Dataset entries
╭──

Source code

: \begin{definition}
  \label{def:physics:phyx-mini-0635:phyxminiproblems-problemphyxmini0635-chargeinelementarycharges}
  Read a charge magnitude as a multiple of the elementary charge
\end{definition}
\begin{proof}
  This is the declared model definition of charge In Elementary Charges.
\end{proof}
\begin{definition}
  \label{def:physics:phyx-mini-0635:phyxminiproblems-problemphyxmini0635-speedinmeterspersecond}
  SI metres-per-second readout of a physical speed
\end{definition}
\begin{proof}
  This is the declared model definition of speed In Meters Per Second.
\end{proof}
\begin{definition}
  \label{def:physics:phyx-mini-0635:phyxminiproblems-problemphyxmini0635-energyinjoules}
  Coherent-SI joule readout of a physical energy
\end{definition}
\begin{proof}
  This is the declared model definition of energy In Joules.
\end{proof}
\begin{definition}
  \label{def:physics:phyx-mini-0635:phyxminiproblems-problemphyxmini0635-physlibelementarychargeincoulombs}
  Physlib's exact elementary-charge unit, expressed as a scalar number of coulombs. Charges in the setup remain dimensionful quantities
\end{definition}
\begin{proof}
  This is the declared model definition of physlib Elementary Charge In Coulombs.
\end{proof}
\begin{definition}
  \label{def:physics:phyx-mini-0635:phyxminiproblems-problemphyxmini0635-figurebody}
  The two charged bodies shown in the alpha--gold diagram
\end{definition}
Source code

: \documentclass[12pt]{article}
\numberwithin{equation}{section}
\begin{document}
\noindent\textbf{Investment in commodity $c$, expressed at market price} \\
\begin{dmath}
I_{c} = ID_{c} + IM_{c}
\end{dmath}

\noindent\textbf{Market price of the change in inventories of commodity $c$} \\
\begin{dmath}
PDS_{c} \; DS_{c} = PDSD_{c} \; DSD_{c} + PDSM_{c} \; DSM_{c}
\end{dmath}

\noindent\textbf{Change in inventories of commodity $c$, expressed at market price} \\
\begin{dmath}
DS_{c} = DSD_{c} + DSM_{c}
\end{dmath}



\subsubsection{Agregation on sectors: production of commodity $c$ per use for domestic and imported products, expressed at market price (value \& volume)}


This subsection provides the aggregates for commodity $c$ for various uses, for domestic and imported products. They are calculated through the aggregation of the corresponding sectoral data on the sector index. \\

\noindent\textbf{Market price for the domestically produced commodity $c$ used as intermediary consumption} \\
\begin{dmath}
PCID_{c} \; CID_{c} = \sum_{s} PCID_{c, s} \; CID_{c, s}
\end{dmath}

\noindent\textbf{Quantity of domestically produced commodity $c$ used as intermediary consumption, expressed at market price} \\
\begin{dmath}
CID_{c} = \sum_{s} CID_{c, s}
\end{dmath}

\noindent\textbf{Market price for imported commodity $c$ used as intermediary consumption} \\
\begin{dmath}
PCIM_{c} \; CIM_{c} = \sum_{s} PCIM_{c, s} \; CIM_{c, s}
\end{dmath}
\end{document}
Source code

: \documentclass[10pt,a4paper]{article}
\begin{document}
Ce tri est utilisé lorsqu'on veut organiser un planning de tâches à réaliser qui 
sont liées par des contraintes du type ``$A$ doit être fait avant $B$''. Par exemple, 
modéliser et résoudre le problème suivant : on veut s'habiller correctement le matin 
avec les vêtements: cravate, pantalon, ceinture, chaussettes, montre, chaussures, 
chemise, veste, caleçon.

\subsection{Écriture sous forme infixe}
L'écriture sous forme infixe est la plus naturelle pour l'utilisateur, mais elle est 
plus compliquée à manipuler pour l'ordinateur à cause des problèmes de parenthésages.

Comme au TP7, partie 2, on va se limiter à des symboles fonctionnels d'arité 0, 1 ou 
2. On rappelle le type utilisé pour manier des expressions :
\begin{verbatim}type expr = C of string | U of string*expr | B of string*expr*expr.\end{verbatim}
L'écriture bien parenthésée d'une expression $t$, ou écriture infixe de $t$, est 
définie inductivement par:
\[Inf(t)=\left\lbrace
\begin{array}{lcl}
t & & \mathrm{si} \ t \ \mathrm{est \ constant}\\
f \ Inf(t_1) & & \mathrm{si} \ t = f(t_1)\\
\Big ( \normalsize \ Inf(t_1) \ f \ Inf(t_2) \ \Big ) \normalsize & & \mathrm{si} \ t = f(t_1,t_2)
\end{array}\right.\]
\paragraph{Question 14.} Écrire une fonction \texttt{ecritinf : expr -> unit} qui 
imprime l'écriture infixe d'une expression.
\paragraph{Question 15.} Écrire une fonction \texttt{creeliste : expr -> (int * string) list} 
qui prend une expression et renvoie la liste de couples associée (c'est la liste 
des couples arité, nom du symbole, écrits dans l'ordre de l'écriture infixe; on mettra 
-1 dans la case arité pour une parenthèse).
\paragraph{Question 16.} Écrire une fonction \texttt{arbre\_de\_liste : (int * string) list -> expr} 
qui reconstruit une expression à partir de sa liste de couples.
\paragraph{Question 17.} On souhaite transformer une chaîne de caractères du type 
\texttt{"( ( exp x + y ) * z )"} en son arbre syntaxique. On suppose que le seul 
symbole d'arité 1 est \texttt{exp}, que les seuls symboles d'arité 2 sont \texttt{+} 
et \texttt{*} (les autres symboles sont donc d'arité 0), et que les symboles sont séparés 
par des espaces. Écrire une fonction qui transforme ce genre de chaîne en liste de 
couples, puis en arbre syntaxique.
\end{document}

╰──

- Task description
Would it be possible to reproduce all the entries exactly as they appear above?

- Solution to this problem
Source code

: \begin{definition}
  \label{def:physics:phyx-mini-0635:phyxminiproblems-problemphyxmini0635-chargeinelementarycharges}
  Read a charge magnitude as a multiple of the elementary charge
\end{definition}
\begin{proof}
  This is the declared model definition of charge In Elementary Charges.
\end{proof}
\begin{definition}
  \label{def:physics:phyx-mini-0635:phyxminiproblems-problemphyxmini0635-speedinmeterspersecond}
  SI metres-per-second readout of a physical speed
\end{definition}
\begin{proof}
  This is the declared model definition of speed In Meters Per Second.
\end{proof}
\begin{definition}
  \label{def:physics:phyx-mini-0635:phyxminiproblems-problemphyxmini0635-energyinjoules}
  Coherent-SI joule readout of a physical energy
\end{definition}
\begin{proof}
  This is the declared model definition of energy In Joules.
\end{proof}
\begin{definition}
  \label{def:physics:phyx-mini-0635:phyxminiproblems-problemphyxmini0635-physlibelementarychargeincoulombs}
  Physlib's exact elementary-charge unit, expressed as a scalar number of coulombs. Charges in the setup remain dimensionful quantities
\end{definition}
\begin{proof}
  This is the declared model definition of physlib Elementary Charge In Coulombs.
\end{proof}
\begin{definition}
  \label{def:physics:phyx-mini-0635:phyxminiproblems-problemphyxmini0635-figurebody}
  The two charged bodies shown in the alpha--gold diagram
\end{definition}
Source code

: \documentclass[12pt]{article}
\numberwithin{equation}{section}
\begin{document}
\noindent\textbf{Investment in commodity $c$, expressed at market price} \\
\begin{dmath}
I_{c} = ID_{c} + IM_{c}
\end{dmath}

\noindent\textbf{Market price of the change in inventories of commodity $c$} \\
\begin{dmath}
PDS_{c} \; DS_{c} = PDSD_{c} \; DSD_{c} + PDSM_{c} \; DSM_{c}
\end{dmath}

\noindent\textbf{Change in inventories of commodity $c$, expressed at market price} \\
\begin{dmath}
DS_{c} = DSD_{c} + DSM_{c}
\end{dmath}



\subsubsection{Agregation on sectors: production of commodity $c$ per use for domestic and imported products, expressed at market price (value \& volume)}


This subsection provides the aggregates for commodity $c$ for various uses, for domestic and imported products. They are calculated through the aggregation of the corresponding sectoral data on the sector index. \\

\noindent\textbf{Market price for the domestically produced commodity $c$ used as intermediary consumption} \\
\begin{dmath}
PCID_{c} \; CID_{c} = \sum_{s} PCID_{c, s} \; CID_{c, s}
\end{dmath}

\noindent\textbf{Quantity of domestically produced commodity $c$ used as intermediary consumption, expressed at market price} \\
\begin{dmath}
CID_{c} = \sum_{s} CID_{c, s}
\end{dmath}

\noindent\textbf{Market price for imported commodity $c$ used as intermediary consumption} \\
\begin{dmath}
PCIM_{c} \; CIM_{c} = \sum_{s} PCIM_{c, s} \; CIM_{c, s}
\end{dmath}
\end{document}
Source code

: \documentclass[10pt,a4paper]{article}
\begin{document}
Ce tri est utilisé lorsqu'on veut organiser un planning de tâches à réaliser qui 
sont liées par des contraintes du type ``$A$ doit être fait avant $B$''. Par exemple, 
modéliser et résoudre le problème suivant : on veut s'habiller correctement le matin 
avec les vêtements: cravate, pantalon, ceinture, chaussettes, montre, chaussures, 
chemise, veste, caleçon.

\subsection{Écriture sous forme infixe}
L'écriture sous forme infixe est la plus naturelle pour l'utilisateur, mais elle est 
plus compliquée à manipuler pour l'ordinateur à cause des problèmes de parenthésages.

Comme au TP7, partie 2, on va se limiter à des symboles fonctionnels d'arité 0, 1 ou 
2. On rappelle le type utilisé pour manier des expressions :
\begin{verbatim}type expr = C of string | U of string*expr | B of string*expr*expr.\end{verbatim}
L'écriture bien parenthésée d'une expression $t$, ou écriture infixe de $t$, est 
définie inductivement par:
\[Inf(t)=\left\lbrace
\begin{array}{lcl}
t & & \mathrm{si} \ t \ \mathrm{est \ constant}\\
f \ Inf(t_1) & & \mathrm{si} \ t = f(t_1)\\
\Big ( \normalsize \ Inf(t_1) \ f \ Inf(t_2) \ \Big ) \normalsize & & \mathrm{si} \ t = f(t_1,t_2)
\end{array}\right.\]
\paragraph{Question 14.} Écrire une fonction \texttt{ecritinf : expr -> unit} qui 
imprime l'écriture infixe d'une expression.
\paragraph{Question 15.} Écrire une fonction \texttt{creeliste : expr -> (int * string) list} 
qui prend une expression et renvoie la liste de couples associée (c'est la liste 
des couples arité, nom du symbole, écrits dans l'ordre de l'écriture infixe; on mettra 
-1 dans la case arité pour une parenthèse).
\paragraph{Question 16.} Écrire une fonction \texttt{arbre\_de\_liste : (int * string) list -> expr} 
qui reconstruit une expression à partir de sa liste de couples.
\paragraph{Question 17.} On souhaite transformer une chaîne de caractères du type 
\texttt{"( ( exp x + y ) * z )"} en son arbre syntaxique. On suppose que le seul 
symbole d'arité 1 est \texttt{exp}, que les seuls symboles d'arité 2 sont \texttt{+} 
et \texttt{*} (les autres symboles sont donc d'arité 0), et que les symboles sont séparés 
par des espaces. Écrire une fonction qui transforme ce genre de chaîne en liste de 
couples, puis en arbre syntaxique.
\end{document}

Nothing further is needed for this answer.